[[ Data for the task, beginning ]]

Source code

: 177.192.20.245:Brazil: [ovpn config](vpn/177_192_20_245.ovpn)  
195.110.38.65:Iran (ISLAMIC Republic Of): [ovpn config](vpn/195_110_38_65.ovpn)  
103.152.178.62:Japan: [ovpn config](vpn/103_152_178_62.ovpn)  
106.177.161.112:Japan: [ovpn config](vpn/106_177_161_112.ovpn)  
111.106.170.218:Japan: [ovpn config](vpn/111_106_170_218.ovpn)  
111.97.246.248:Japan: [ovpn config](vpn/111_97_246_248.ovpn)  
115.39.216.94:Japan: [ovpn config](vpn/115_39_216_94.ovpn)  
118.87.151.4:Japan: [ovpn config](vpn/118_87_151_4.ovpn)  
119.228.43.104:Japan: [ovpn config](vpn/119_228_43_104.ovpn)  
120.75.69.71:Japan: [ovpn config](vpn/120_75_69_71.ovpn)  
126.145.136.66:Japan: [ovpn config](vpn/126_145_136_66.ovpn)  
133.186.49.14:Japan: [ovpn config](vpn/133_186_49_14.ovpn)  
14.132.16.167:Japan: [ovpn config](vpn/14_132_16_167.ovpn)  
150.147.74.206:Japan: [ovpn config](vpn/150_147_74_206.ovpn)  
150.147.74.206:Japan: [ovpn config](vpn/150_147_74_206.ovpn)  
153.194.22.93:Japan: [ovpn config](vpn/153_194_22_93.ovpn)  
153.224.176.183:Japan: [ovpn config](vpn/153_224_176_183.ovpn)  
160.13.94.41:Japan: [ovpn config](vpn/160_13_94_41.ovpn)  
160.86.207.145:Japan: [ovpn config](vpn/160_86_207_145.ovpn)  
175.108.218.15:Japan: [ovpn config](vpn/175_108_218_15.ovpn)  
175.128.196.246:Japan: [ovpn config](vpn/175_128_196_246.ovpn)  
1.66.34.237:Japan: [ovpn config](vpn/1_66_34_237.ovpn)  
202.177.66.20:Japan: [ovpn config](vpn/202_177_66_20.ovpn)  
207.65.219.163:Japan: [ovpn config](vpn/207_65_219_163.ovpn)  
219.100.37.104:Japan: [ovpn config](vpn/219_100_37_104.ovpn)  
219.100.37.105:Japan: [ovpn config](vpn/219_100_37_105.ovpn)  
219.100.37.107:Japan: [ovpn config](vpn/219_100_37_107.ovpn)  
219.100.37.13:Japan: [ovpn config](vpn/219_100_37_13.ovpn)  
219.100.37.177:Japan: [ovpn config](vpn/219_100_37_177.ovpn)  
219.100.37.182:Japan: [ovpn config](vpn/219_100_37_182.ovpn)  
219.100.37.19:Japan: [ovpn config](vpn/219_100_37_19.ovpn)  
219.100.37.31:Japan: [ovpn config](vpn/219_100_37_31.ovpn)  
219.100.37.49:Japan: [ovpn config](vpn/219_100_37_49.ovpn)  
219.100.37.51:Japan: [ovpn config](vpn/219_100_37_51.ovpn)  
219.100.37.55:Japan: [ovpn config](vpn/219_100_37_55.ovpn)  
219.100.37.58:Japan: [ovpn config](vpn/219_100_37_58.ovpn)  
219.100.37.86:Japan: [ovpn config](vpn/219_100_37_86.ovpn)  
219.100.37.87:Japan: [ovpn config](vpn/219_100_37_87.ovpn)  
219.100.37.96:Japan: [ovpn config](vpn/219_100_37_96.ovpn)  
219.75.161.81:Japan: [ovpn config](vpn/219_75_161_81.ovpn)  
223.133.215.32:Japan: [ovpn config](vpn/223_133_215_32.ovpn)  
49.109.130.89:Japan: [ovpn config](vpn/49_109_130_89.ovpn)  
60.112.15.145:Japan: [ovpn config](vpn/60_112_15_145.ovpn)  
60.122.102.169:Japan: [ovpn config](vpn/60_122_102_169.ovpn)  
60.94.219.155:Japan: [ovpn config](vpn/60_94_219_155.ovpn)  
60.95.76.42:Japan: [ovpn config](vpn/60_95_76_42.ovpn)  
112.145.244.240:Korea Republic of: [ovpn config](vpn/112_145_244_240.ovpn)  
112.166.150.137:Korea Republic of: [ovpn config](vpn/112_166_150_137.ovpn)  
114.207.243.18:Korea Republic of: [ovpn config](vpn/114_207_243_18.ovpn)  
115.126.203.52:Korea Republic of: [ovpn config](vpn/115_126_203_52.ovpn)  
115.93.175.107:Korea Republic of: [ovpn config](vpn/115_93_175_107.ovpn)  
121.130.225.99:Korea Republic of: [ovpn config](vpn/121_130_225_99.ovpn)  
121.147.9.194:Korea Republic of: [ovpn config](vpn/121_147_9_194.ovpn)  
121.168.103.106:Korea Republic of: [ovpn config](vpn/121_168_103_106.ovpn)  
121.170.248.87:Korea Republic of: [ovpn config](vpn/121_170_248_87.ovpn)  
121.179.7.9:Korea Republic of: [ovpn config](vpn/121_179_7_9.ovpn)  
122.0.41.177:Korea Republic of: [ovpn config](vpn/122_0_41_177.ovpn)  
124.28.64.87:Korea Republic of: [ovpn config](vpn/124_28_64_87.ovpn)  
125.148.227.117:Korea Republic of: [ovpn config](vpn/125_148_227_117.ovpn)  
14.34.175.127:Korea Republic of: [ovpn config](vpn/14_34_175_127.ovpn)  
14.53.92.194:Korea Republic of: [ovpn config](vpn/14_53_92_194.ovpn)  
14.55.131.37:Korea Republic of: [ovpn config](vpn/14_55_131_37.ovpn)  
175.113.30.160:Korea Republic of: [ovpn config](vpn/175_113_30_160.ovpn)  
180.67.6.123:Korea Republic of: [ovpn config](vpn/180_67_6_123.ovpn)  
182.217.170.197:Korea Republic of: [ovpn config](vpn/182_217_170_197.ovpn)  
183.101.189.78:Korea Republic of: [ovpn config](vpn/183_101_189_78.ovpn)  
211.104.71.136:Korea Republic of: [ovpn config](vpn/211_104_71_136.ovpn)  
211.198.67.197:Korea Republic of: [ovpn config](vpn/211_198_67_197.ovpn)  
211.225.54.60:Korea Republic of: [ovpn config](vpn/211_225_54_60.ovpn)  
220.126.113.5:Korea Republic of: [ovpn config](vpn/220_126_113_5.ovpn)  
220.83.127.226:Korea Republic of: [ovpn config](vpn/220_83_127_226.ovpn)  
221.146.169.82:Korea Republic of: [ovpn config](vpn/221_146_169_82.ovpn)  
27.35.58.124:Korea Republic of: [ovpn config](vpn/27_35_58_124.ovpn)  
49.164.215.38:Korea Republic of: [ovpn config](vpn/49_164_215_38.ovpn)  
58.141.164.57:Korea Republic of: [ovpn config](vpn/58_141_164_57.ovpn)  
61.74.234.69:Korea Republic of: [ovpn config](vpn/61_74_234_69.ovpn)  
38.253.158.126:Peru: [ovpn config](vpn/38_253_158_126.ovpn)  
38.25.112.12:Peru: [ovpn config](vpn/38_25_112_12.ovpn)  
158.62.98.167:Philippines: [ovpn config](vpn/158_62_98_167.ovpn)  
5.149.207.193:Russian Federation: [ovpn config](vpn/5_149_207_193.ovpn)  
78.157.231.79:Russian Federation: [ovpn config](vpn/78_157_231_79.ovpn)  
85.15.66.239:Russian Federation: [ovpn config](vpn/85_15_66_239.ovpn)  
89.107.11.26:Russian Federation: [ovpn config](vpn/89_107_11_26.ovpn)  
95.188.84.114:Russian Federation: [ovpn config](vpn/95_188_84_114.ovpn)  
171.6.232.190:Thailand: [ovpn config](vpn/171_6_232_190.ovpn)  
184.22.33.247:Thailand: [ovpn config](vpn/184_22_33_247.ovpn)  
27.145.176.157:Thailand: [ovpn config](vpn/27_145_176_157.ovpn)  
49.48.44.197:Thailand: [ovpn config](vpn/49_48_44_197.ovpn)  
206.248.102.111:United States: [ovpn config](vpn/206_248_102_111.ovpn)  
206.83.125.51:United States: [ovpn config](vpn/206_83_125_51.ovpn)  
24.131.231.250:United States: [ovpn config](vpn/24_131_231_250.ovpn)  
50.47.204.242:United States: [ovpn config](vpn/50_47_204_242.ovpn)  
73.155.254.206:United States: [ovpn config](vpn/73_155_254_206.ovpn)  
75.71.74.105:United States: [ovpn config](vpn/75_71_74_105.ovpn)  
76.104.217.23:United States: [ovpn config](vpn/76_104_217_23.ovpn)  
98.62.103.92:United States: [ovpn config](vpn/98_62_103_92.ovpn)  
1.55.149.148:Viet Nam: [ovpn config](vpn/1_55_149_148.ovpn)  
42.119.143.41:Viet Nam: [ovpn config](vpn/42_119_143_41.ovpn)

[[ Data for the task, end ]]

→ Task directions
In your answer, include only the lines above starting at the line that holds "121.168.103.106:Korea Republic of: [ovpn" and ending at the line that holds "220.126.113.5:Korea Republic of: [ovpn", copied exactly.

→ Reply
121.168.103.106:Korea Republic of: [ovpn config](vpn/121_168_103_106.ovpn)  
121.170.248.87:Korea Republic of: [ovpn config](vpn/121_170_248_87.ovpn)  
121.179.7.9:Korea Republic of: [ovpn config](vpn/121_179_7_9.ovpn)  
122.0.41.177:Korea Republic of: [ovpn config](vpn/122_0_41_177.ovpn)  
124.28.64.87:Korea Republic of: [ovpn config](vpn/124_28_64_87.ovpn)  
125.148.227.117:Korea Republic of: [ovpn config](vpn/125_148_227_117.ovpn)  
14.34.175.127:Korea Republic of: [ovpn config](vpn/14_34_175_127.ovpn)  
14.53.92.194:Korea Republic of: [ovpn config](vpn/14_53_92_194.ovpn)  
14.55.131.37:Korea Republic of: [ovpn config](vpn/14_55_131_37.ovpn)  
175.113.30.160:Korea Republic of: [ovpn config](vpn/175_113_30_160.ovpn)  
180.67.6.123:Korea Republic of: [ovpn config](vpn/180_67_6_123.ovpn)  
182.217.170.197:Korea Republic of: [ovpn config](vpn/182_217_170_197.ovpn)  
183.101.189.78:Korea Republic of: [ovpn config](vpn/183_101_189_78.ovpn)  
211.104.71.136:Korea Republic of: [ovpn config](vpn/211_104_71_136.ovpn)  
211.198.67.197:Korea Republic of: [ovpn config](vpn/211_198_67_197.ovpn)  
211.225.54.60:Korea Republic of: [ovpn config](vpn/211_225_54_60.ovpn)  
220.126.113.5:Korea Republic of: [ovpn config](vpn/220_126_113_5.ovpn)  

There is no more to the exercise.